[Data records]
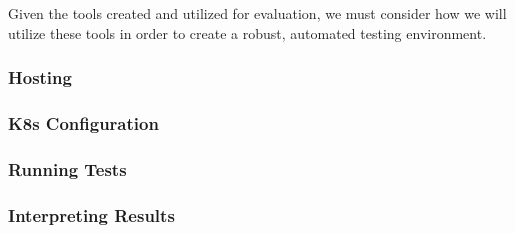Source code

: Given the tools created and utilized for evaluation, we must consider how we
will utilize these tools in order to create a robust, automated testing
environment.

\subsubsection{Hosting}



\subsubsection{K8s Configuration}



\subsubsection{Running Tests}



\subsubsection{Interpreting Results}


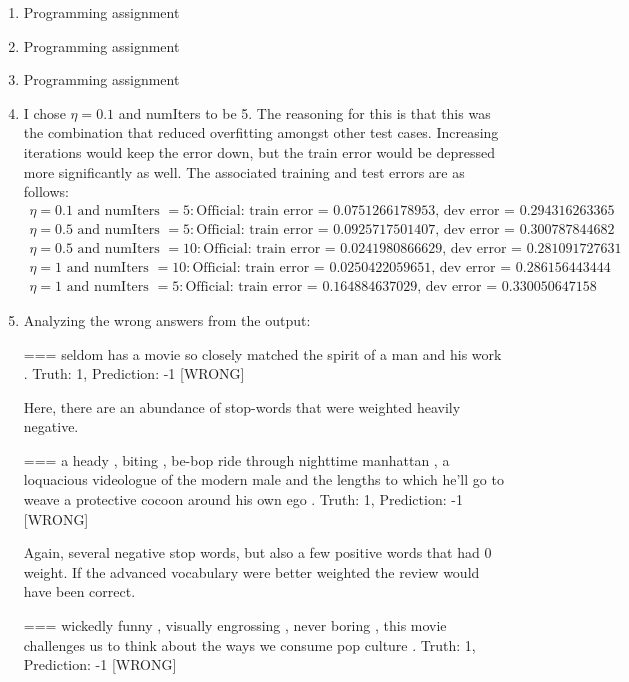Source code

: \documentclass[12pt]{article}
\begin{document}
	\begin{enumerate}[label=(\alph*)]
		\item Programming assignment 
		\item Programming assignment 
		\item Programming assignment 

		\item I chose \(\eta = 0.1\) and numIters to be 5. The reasoning for this
			is that this was the combination that reduced overfitting amongst other
			test cases. Increasing iterations would keep the error down, but the 
			train error would be depressed more significantly as well.
			The associated training and test errors are as follows:
			\begin{gather*}
				\eta = 0.1 \text{ and numIters }= 5:
					\text{Official: train error = 0.0751266178953, dev error = 0.294316263365} \\
				\eta = 0.5 \text{ and numIters }= 5:
					\text{Official: train error = 0.0925717501407, dev error = 0.300787844682} \\
				\eta = 0.5 \text{ and numIters }= 10:
					\text{Official: train error = 0.0241980866629, dev error = 0.281091727631} \\
				\eta = 1 \text{ and numIters }= 10:
					\text{Official: train error = 0.0250422059651, dev error = 0.286156443444} \\
				\eta = 1 \text{ and numIters }= 5:
					\text{Official: train error = 0.164884637029, dev error = 0.330050647158}
			\end{gather*}

		\item Analyzing the wrong answers from the output:

			=== seldom has a movie so closely matched the spirit of a man and his work .
			Truth: 1, Prediction: -1 [WRONG]

				Here, there are an abundance of stop-words that were weighted heavily negative.

			=== a heady , biting , be-bop ride through nighttime manhattan , a loquacious videologue of the modern male and the lengths to which he'll go to weave a protective cocoon around his own ego .
			Truth: 1, Prediction: -1 [WRONG]

				Again, several negative stop words, but also a few positive words that had 0 weight. If the advanced vocabulary were better weighted the review would have been correct.

			=== wickedly funny , visually engrossing , never boring , this movie challenges us to think about the ways we consume pop culture .
			Truth: 1, Prediction: -1 [WRONG]


\end{enumerate}
\end{document}
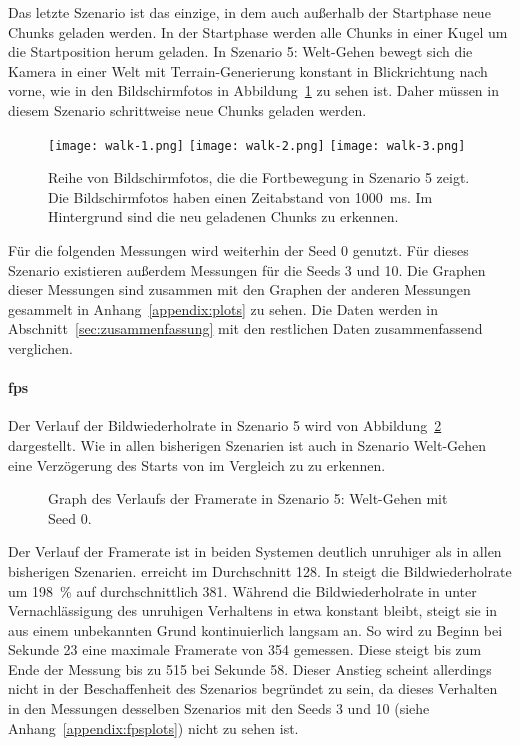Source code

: Das letzte Szenario ist das einzige, in dem auch außerhalb der Startphase neue Chunks geladen werden. In der Startphase werden alle Chunks in einer Kugel um die Startposition herum geladen. In Szenario 5: Welt-Gehen bewegt sich die Kamera in einer Welt mit Terrain-Generierung konstant in Blickrichtung nach vorne, wie in den Bildschirmfotos in Abbildung~\ref{fig:walk} zu sehen ist. Daher müssen in diesem Szenario schrittweise neue Chunks geladen werden.
\begin{figure}[!htbp]
	\centering
	\texttt{[image: walk-1.png]}
	\texttt{[image: walk-2.png]}
	\texttt{[image: walk-3.png]}
	\caption[Reihe von Bildschirmfotos, die die Fortbewegung in Szenario 5 zeigt.]{Reihe von Bildschirmfotos, die die Fortbewegung in Szenario 5 zeigt. Die Bildschirmfotos haben einen Zeitabstand von \SI{1000}{\milli\second}. Im Hintergrund sind die neu geladenen Chunks zu erkennen.}\label{fig:walk}
\end{figure}

Für die folgenden Messungen wird weiterhin der Seed 0 genutzt. Für dieses Szenario existieren außerdem Messungen für die Seeds 3 und 10. Die Graphen dieser Messungen sind zusammen mit den Graphen der anderen Messungen gesammelt in Anhang~\vref{appendix:plots} zu sehen. Die Daten werden in Abschnitt~\ref{sec:zusammenfassung} mit den restlichen Daten zusammenfassend verglichen.

\paragraph{\ac{fps}}
Der Verlauf der Bildwiederholrate in Szenario 5 wird von Abbildung~\ref{fig:seed-0-walk-fps} dargestellt. Wie in allen bisherigen Szenarien ist auch in Szenario Welt-Gehen eine Verzögerung des Starts von \sysB{} im Vergleich zu \sysA{} zu erkennen.
\begin{figure}[!htbp]
	\caption{Graph des Verlaufs der Framerate in Szenario 5: Welt-Gehen mit Seed 0.}\label{fig:seed-0-walk-fps}
\end{figure}
Der Verlauf der Framerate ist in beiden Systemen deutlich unruhiger als in allen bisherigen Szenarien. \sysA{} erreicht im Durchschnitt \SI{128}{\fps}. In \sysB{} steigt die Bildwiederholrate um \SI{198}{\percent} auf durchschnittlich \SI{381}{\fps}. Während die Bildwiederholrate in \sysA{} unter Vernachlässigung des unruhigen Verhaltens in etwa konstant bleibt, steigt sie in \sysB{} aus einem unbekannten Grund kontinuierlich langsam an. So wird zu Beginn bei Sekunde 23 eine maximale Framerate von \SI{354}{\fps} gemessen. Diese steigt bis zum Ende der Messung bis zu \SI{515}{\fps} bei Sekunde 58. Dieser Anstieg scheint allerdings nicht in der Beschaffenheit des Szenarios begründet zu sein, da dieses Verhalten in den Messungen desselben Szenarios mit den Seeds 3 und 10 (siehe Anhang~\vref{appendix:fpsplots}) nicht zu sehen ist. 

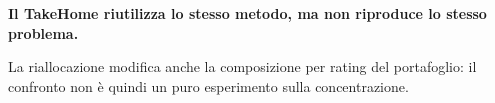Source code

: \documentclass[handout]{beamer}%
\providecommand{\1}{\mathbf{1}}
\begin{document}
\begin{frame}
\begin{center}
\textbf{Il TakeHome riutilizza lo stesso metodo, ma non riproduce lo
stesso problema.}
\end{center}


La riallocazione modifica anche la composizione per rating del
portafoglio: il confronto non \`e quindi un puro esperimento sulla
concentrazione.

\transboxout%
\end{frame}%
\end{document}
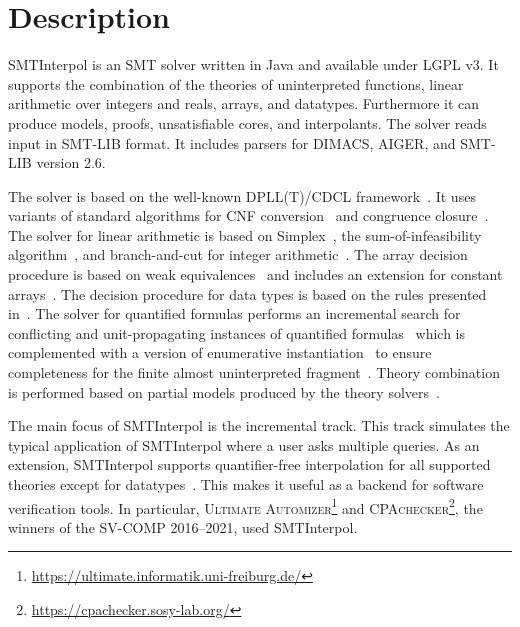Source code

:\documentclass[a4paper]{easychair}
\title{\SI with resolution proofs\\{\large Version \version}}
\author{Jochen Hoenicke \and Tanja Schindler}
\institute{
  University of Freiburg\\
  \email{\{hoenicke,schindle\}@informatik.uni-freiburg.de}\\[1ex]
  \today
}
\newcommand\SI{SMTInterpol\xspace}
\begin{document}
\maketitle
\section*{Description}
\SI is an SMT solver written in Java and available under LGPL v3.
It supports the combination of the theories of uninterpreted functions, linear arithmetic over integers and reals, arrays, and datatypes.
Furthermore it can produce models, proofs, unsatisfiable cores, and interpolants.
The solver reads input in SMT-LIB format.
It includes parsers for DIMACS, AIGER, and SMT-LIB version 2.6.

The solver is based on the well-known DPLL(T)/CDCL framework~\cite{DBLP:conf/cav/GanzingerHNOT04}.
It uses variants of standard algorithms for CNF conversion~\cite{DBLP:journals/jsc/PlaistedG86} and congruence closure~\cite{DBLP:conf/rta/NieuwenhuisO05}.
The solver for linear arithmetic is based on Simplex~\cite{DBLP:conf/cav/DutertreM06}, the sum-of-infeasibility algorithm~\cite{DBLP:conf/fmcad/KingBD13}, and branch-and-cut for integer arithmetic~\cite{DBLP:conf/cav/ChristH15,DBLP:conf/cav/DilligDA09}.
The array decision procedure is based on weak equivalences~\cite{DBLP:conf/frocos/ChristH15} and includes an extension for constant arrays~\cite{DBLP:conf/vmcai/HoenickeS19}.
The decision procedure for data types is based on the rules presented in~\cite{DBLP:journals/jsat/BarrettST07}.
The solver for quantified formulas performs an incremental search for conflicting and unit-propagating instances of quantified formulas~\cite{DBLP:conf/vmcai/HoenickeS21} which is complemented with a version of enumerative instantiation~\cite{DBLP:conf/tacas/ReynoldsBF18} to ensure completeness for the finite almost uninterpreted fragment~\cite{DBLP:conf/cav/GeM09}.
Theory combination is performed based on partial models produced by the theory solvers~\cite{DBLP:journals/entcs/MouraB08}.

The main focus of \SI is the incremental track.
This track simulates the typical application of \SI where a user asks multiple queries.
As an extension, \SI supports quantifier-free interpolation for all supported theories except for datatypes~\cite{DBLP:journals/jar/ChristH16,DBLP:conf/cade/HoenickeS18,DBLP:conf/vmcai/HoenickeS19}.
This makes it useful as a backend for software verification tools.
In particular, \textsc{Ultimate Automizer}\footnote{\url{https://ultimate.informatik.uni-freiburg.de/}} and \textsc{CPAchecker}\footnote{\url{https://cpachecker.sosy-lab.org/}}, the winners of the SV-COMP 2016--2021, used \SI.
\end{document}
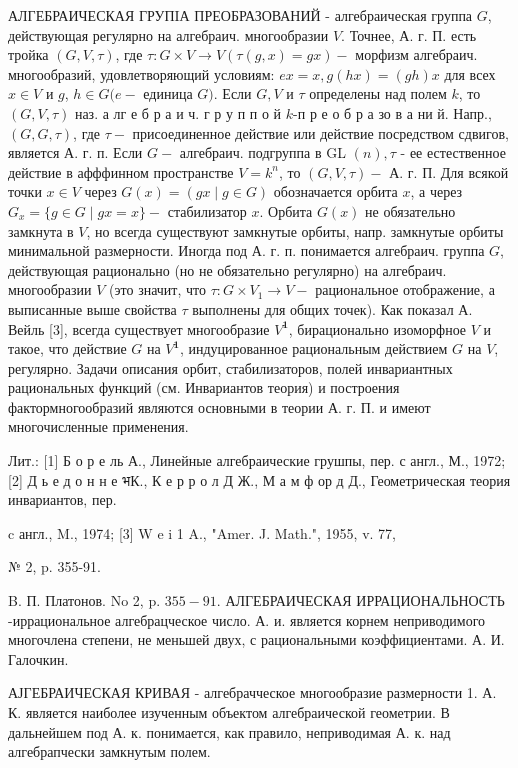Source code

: \documentclass[10pt]{article}
\begin{document}
АЛГЕБРАИЧЕСКАЯ ГРУПIА ПРЕОБРАЗОВАНИЙ - алгебраическая группа $G$, действующая регулярно на алгебраич. многообразии $V$. Точнее, А. г. П. есть тройка $(G, V, \tau)$, где $\tau: G \times V \rightarrow V(\tau(g, x)=g x)-$ морфизм алгебраич. многообразий, удовлетворяющий условиям: $e x=x, g(h x)=(g h) x$ для всех $x \in V$ и $g$, $h \in G(e-$ единица $G)$. Если $G, V$ и $\tau$ определены над полем $k$, то $(G, V, \tau)$ наз. а лг е б р а и ч. г р у п п о й $k$-п р е о б р а зо в а ни й. Напр., $(G, G, \tau)$, где $\tau-$ присоединенное действие или действие посредством сдвигов, является А. г. п. Если $G-$ алгебраич. подгруппа в GL $(n), \tau$ - ее естественное действие в афффинном пространстве $V=k^{n}$, то $(G, V, \tau)-$ А. г. П. Для всякой точки $x \in V$ через $G(x)=(g x \mid g \in G)$ обозначается орбита $x$, а через $G_{x}=\{g \in G \mid g x=x\}-$ стабилизатор $x$. Орбита $G(x)$ не обязательно замкнута в $V$, но всегда существуют замкнутые орбиты, напр. замкнутые орбиты минимальной размерности. Иногда под А. г. п. понимается алгебраич. группа $G$, действующая рационально (но не обязательно регулярно) на алгебраич. многообразии $V$ (это значит, что $\tau: G \times V_{1} \rightarrow V-$ рациональное отображение, а выписанные выше свойства $\tau$ выполнены для общих точек). Как показал А. Вейль [3], всегда существует многообразие $V^{\mathbf{1}}$, бирационально изоморфное $V$ и такое, что действие $G$ на $V^{\mathbf{1}}$, индуцированное рациональным действием $G$ на $V$, регулярно. Задачи описания орбит, стабилизаторов, полей инвариантных рациональных функций (см. Инвариантов теория) и построения фактормногообразий являются основными в теории А. г. П. и имеют многочисленные применения.



Лит.: [1] Б о р е ль А., Линейные алгебраические грушпы, пер. с англ., М., 1972; [2] Д ь е д о н н е भК., К е р р о л Д Ж., М а м ф ор д Д., Геометрическая теория инвариантов, пер.



c англ., M., 1974; [3] W e i 1 A., "Amer. J. Math.", 1955, v. 77,

№ 2, p. 355-91.

B. П. Платонов. No 2, p. $355-91$. АЛГЕБРАИЧЕСКАЯ ИРРАЦИОНАЛЬНОСТЬ -иррациональное алгебрацческое число. А. и. является корнем неприводимого многочлена степени, не меньшей двух, с рациональными коэффициентами. А. И. Галочкин.



АЈГЕБРАИЧЕСКАЯ КРИВАЯ - алгебрачческое многообразие размерности 1. А. К. является наиболее изученным объектом алгебраической геометрии. В дальнейшем под А. к. понимается, как правило, неприводимая А. к. над алгебрапчески замкнутым полем.
\end{document}
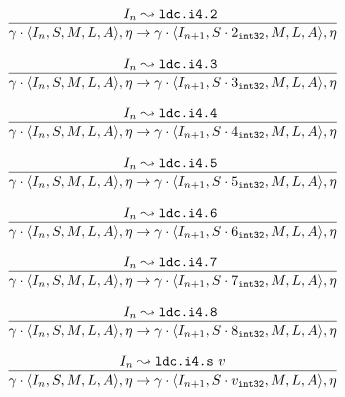 \documentclass[declaration,shortabstract,english,mgr]{iithesis}
\newcommand{\mstate}[5] {
	\langle#1, #2, #3, #4, #5\rangle
}
\newcommand{\ipointsto}[3] {
	#1 \leadsto \texttt{#2} \text{ } #3
}
\newcommand{\sval}[2] {
	#1_\texttt{#2}
}
\begin{document}
\begin{equation}
\label{eq:semantics_ldci42}
	\infer{
		\gamma \cdot \mstate{I_n}{S}{M}{L}{A}, \eta
			\rightarrow
		\gamma \cdot \mstate{I_{n+1}}{S \cdot \sval{2}{int32}}{M}{L}{A}, \eta
	}
	{\ipointsto{I_n}{ldc.i4.2}}
\end{equation}

\begin{equation}
\label{eq:semantics_ldci43}
	\infer{
		\gamma \cdot \mstate{I_n}{S}{M}{L}{A}, \eta
			\rightarrow
		\gamma \cdot \mstate{I_{n+1}}{S \cdot \sval{3}{int32}}{M}{L}{A}, \eta
	}
	{\ipointsto{I_n}{ldc.i4.3}}
\end{equation}

\begin{equation}
\label{eq:semantics_ldci44}
	\infer{
		\gamma \cdot \mstate{I_n}{S}{M}{L}{A}, \eta
			\rightarrow
		\gamma \cdot \mstate{I_{n+1}}{S \cdot \sval{4}{int32}}{M}{L}{A}, \eta
	}
	{\ipointsto{I_n}{ldc.i4.4}}
\end{equation}

\begin{equation}
\label{eq:semantics_ldci45}
	\infer{
		\gamma \cdot \mstate{I_n}{S}{M}{L}{A}, \eta
			\rightarrow
		\gamma \cdot \mstate{I_{n+1}}{S \cdot \sval{5}{int32}}{M}{L}{A}, \eta
	}
	{\ipointsto{I_n}{ldc.i4.5}}
\end{equation}

\begin{equation}
\label{eq:semantics_ldci46}
	\infer{
		\gamma \cdot \mstate{I_n}{S}{M}{L}{A}, \eta
			\rightarrow
		\gamma \cdot \mstate{I_{n+1}}{S \cdot \sval{6}{int32}}{M}{L}{A}, \eta
	}
	{\ipointsto{I_n}{ldc.i4.6}}
\end{equation}

\begin{equation}
\label{eq:semantics_ldci47}
	\infer{
		\gamma \cdot \mstate{I_n}{S}{M}{L}{A}, \eta
			\rightarrow
		\gamma \cdot \mstate{I_{n+1}}{S \cdot \sval{7}{int32}}{M}{L}{A}, \eta
	}
	{\ipointsto{I_n}{ldc.i4.7}}
\end{equation}

\begin{equation}
\label{eq:semantics_ldci48}
	\infer{
		\gamma \cdot \mstate{I_n}{S}{M}{L}{A}, \eta
			\rightarrow
		\gamma \cdot \mstate{I_{n+1}}{S \cdot \sval{8}{int32}}{M}{L}{A}, \eta
	}
	{\ipointsto{I_n}{ldc.i4.8}}
\end{equation}

\begin{equation}
\label{eq:semantics_ldci4s}
	\infer{
		\gamma \cdot \mstate{I_n}{S}{M}{L}{A}, \eta
			\rightarrow
		\gamma \cdot \mstate{I_{n+1}}{S \cdot \sval{v}{int32}}{M}{L}{A}, \eta
	}
	{\ipointsto{I_n}{ldc.i4.s}{v}}
\end{equation}
\end{document}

▶ [Exercise]
For this exercise, copy each line of the data above exactly, from the first through the line containing "0.0925717501407, dev error", and drop the pictures.

▶ [Exercise result]
Source code

: Given the tools created and utilized for evaluation, we must consider how we
will utilize these tools in order to create a robust, automated testing
environment.

\subsubsection{Hosting}



\subsubsection{K8s Configuration}



\subsubsection{Running Tests}



\subsubsection{Interpreting Results}


Source code

: \documentclass[12pt]{article}
\begin{document}
	\begin{enumerate}[label=(\alph*)]
		\item Programming assignment 
		\item Programming assignment 
		\item Programming assignment 

		\item I chose \(\eta = 0.1\) and numIters to be 5. The reasoning for this
			is that this was the combination that reduced overfitting amongst other
			test cases. Increasing iterations would keep the error down, but the 
			train error would be depressed more significantly as well.
			The associated training and test errors are as follows:
			\begin{gather*}
				\eta = 0.1 \text{ and numIters }= 5:
					\text{Official: train error = 0.0751266178953, dev error = 0.294316263365} \\
				\eta = 0.5 \text{ and numIters }= 5:
					\text{Official: train error = 0.0925717501407, dev error = 0.300787844682} \\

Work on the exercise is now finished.